The first round, which was unveiled on the evening of February 26—new artworks will be installed in June and again in October—consists of videos, sculptures, photographs, paintings, and mixed-media work by more than 30 artists, who are either students or alumni of the School of Visual Arts, Vassar College, Bard’s Milton Avery Graduate School of the Arts, SUNY New Paltz, the College of St. Rose, and School of the Art Institute of Chicago. On opening night, a lively crowd descended upon Catskill’s main drag, clustering around each well-lit storefront-cum-art display, spilling into ancillary attractions, such as the group show of works in paper at the council’s exhibition space, and eventually pooling at Brik Gallery, filled with videos and photographs by MFA candidates in SVA’s photography program, where a party was under way.
Conceived as a kind of theater space for commodities—what Baudelaire famously described as “the great poem of display”—storefront windows (here handsomely embellished with Italianate bracketed overhangs) occupy the fascinating border between public and private space. The most successful “New Masters on Main Street” installations play with this contextual gray area, reflecting upon or intruding into their real-life settings and transforming them into dreamlike realms.
For example, the private-viewing tableau created by Noe Kidder in her piece, GOAD, incorporates a silent movie shown on a TV, a frame within a frame that telescopes and isolates a communal art form that once drew crowds to downtown. The film is a grainy black-and-white rendition of Samuel Beckett’s mime, Act without Words II, and the TV is perched on an antique cabinet against a blue-painted wall—now playing to a nonexistent audience, symbolized by the empty, rush-seated chair.

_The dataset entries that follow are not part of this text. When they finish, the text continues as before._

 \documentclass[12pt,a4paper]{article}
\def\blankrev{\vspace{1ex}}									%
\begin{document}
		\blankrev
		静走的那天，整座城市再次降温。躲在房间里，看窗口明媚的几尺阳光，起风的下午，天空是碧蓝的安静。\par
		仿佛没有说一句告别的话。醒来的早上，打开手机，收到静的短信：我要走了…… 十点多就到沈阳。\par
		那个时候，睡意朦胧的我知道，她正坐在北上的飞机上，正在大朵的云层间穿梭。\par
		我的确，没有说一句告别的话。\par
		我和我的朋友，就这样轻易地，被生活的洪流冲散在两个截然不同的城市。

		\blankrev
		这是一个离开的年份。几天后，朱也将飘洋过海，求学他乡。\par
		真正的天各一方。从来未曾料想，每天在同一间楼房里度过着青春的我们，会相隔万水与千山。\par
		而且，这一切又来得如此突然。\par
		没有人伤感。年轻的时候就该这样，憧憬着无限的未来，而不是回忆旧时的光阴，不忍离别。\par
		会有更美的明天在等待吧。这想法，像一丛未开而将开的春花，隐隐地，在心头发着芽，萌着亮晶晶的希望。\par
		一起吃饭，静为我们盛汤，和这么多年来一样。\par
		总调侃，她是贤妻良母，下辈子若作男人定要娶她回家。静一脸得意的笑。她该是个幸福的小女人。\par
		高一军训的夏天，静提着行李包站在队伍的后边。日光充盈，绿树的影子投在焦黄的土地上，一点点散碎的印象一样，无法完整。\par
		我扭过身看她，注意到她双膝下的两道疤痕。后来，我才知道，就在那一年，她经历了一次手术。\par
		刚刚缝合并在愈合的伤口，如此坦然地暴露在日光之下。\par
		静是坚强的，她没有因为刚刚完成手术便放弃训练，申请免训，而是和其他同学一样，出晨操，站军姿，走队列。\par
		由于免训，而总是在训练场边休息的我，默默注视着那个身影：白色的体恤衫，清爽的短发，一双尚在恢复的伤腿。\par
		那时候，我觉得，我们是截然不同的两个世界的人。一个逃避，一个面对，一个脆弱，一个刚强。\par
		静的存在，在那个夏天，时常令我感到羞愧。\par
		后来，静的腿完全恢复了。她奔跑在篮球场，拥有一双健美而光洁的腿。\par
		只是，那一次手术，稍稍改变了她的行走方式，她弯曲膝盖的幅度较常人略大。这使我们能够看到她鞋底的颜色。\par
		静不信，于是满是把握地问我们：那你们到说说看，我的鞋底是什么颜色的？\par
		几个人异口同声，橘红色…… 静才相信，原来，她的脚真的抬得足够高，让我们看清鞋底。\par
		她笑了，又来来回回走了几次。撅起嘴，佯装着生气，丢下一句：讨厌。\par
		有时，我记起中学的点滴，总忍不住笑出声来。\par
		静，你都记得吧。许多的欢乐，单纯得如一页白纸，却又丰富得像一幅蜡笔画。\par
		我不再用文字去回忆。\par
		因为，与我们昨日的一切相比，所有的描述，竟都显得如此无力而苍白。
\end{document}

Another window resembles a gigantic light box, hung with four photographs by Joseph Tripi. The nonchalant images, which include two bleak, featureless landscapes of the northern Plains and a vintage Impala bathed in the amber, faded colors of an old snapshot, evoke an America of understated possibilities, which lends a Hopperesque poignancy to the adjoining real-life tableau of the matching storefront, its black, Deco-era Cosmetics sign still intact in the transom and a sign advertising a tax return service pasted on the glass, saturnine in the green light.

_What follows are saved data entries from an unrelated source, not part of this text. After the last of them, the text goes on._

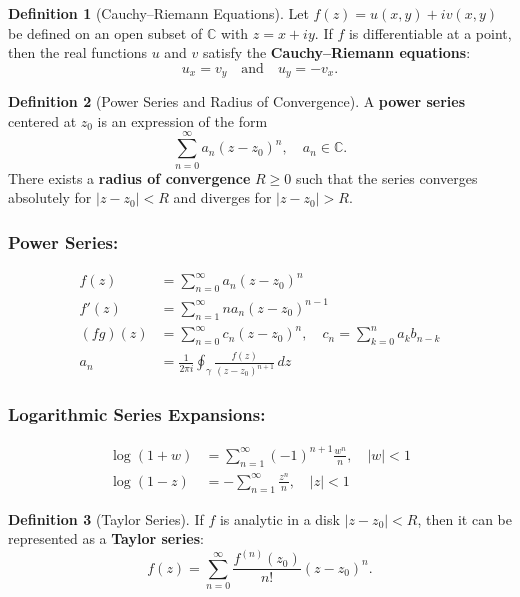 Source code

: \documentclass[12pt]{article}
\theoremstyle{definition} %
\newtheorem{definition}{Definition}
\theoremstyle{plain} %
\begin{document}
\begin{definition}[Cauchy--Riemann Equations]
Let \(f(z)=u(x,y)+iv(x,y)\) be defined on an open subset of \(\mathbb{C}\) with \(z=x+iy\). If \(f\) is differentiable at a point, then the real functions \(u\) and \(v\) satisfy the \textbf{Cauchy--Riemann equations}:
\[
u_x = v_y \quad \text{and} \quad u_y = -v_x.
\]
\end{definition}

\begin{definition}[Power Series and Radius of Convergence]
A \textbf{power series} centered at \(z_0\) is an expression of the form
\[
\sum_{n=0}^{\infty} a_n (z-z_0)^n, \quad a_n\in \mathbb{C}.
\]
There exists a \textbf{radius of convergence} \(R \ge 0\) such that the series converges absolutely for \(|z-z_0| < R\) and diverges for \(|z-z_0| > R\).
\end{definition}

\subsubsection*{Power Series:}

\begin{align*}
f(z) &= \sum_{n=0}^{\infty} a_n (z - z_0)^n \\[6pt]
f'(z) &= \sum_{n=1}^{\infty} n a_n (z - z_0)^{n-1} \\[6pt]
(fg)(z) &= \sum_{n=0}^{\infty} c_n (z - z_0)^n, \quad c_n = \sum_{k=0}^{n} a_k b_{n-k} \\[6pt]
a_n &= \frac{1}{2\pi i} \oint_\gamma \frac{f(z)}{(z - z_0)^{n+1}}\,dz
\end{align*}

\subsubsection*{Logarithmic Series Expansions:}

\begin{align*}
\log(1 + w) &= \sum_{n=1}^{\infty} (-1)^{n+1}\frac{w^n}{n}, \quad |w|<1 \\[6pt]
\log(1 - z) &= -\sum_{n=1}^{\infty} \frac{z^n}{n}, \quad |z|<1
\end{align*}

\begin{definition}[Taylor Series]
If \(f\) is analytic in a disk \(|z-z_0| < R\), then it can be represented as a \textbf{Taylor series}:
\[
f(z) = \sum_{n=0}^{\infty} \frac{f^{(n)}(z_0)}{n!}(z-z_0)^n.
\]
\end{definition}
\end{document}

The most exciting piece is Jesse Cain’s large-scale twin video installation recording his disassembling and re-assembling of a car in his garage. The rear-screen projections completely fill the windows of two storefronts, which flash in the night like drive-in movie screens, the cryptic goings-on consisting of a hand appearing and withdrawing over the abstracted close ups of engine parts. The real-time videos, turned on at dusk, run for 13 hours, imbuing the arcana of auto mechanics with meditative mysticism. One passes the car mechanic’s lot across the street with newfound respect. While some of the artworks, notably Jaleesa Johnston’s lush narrative paintings, are eye candy, drawing attention to the cloistered interiors, the show’s ultimate aesthetic reverberates back onto the street, the cadence of door, window, and wall vested with fresh, mysterious beauty.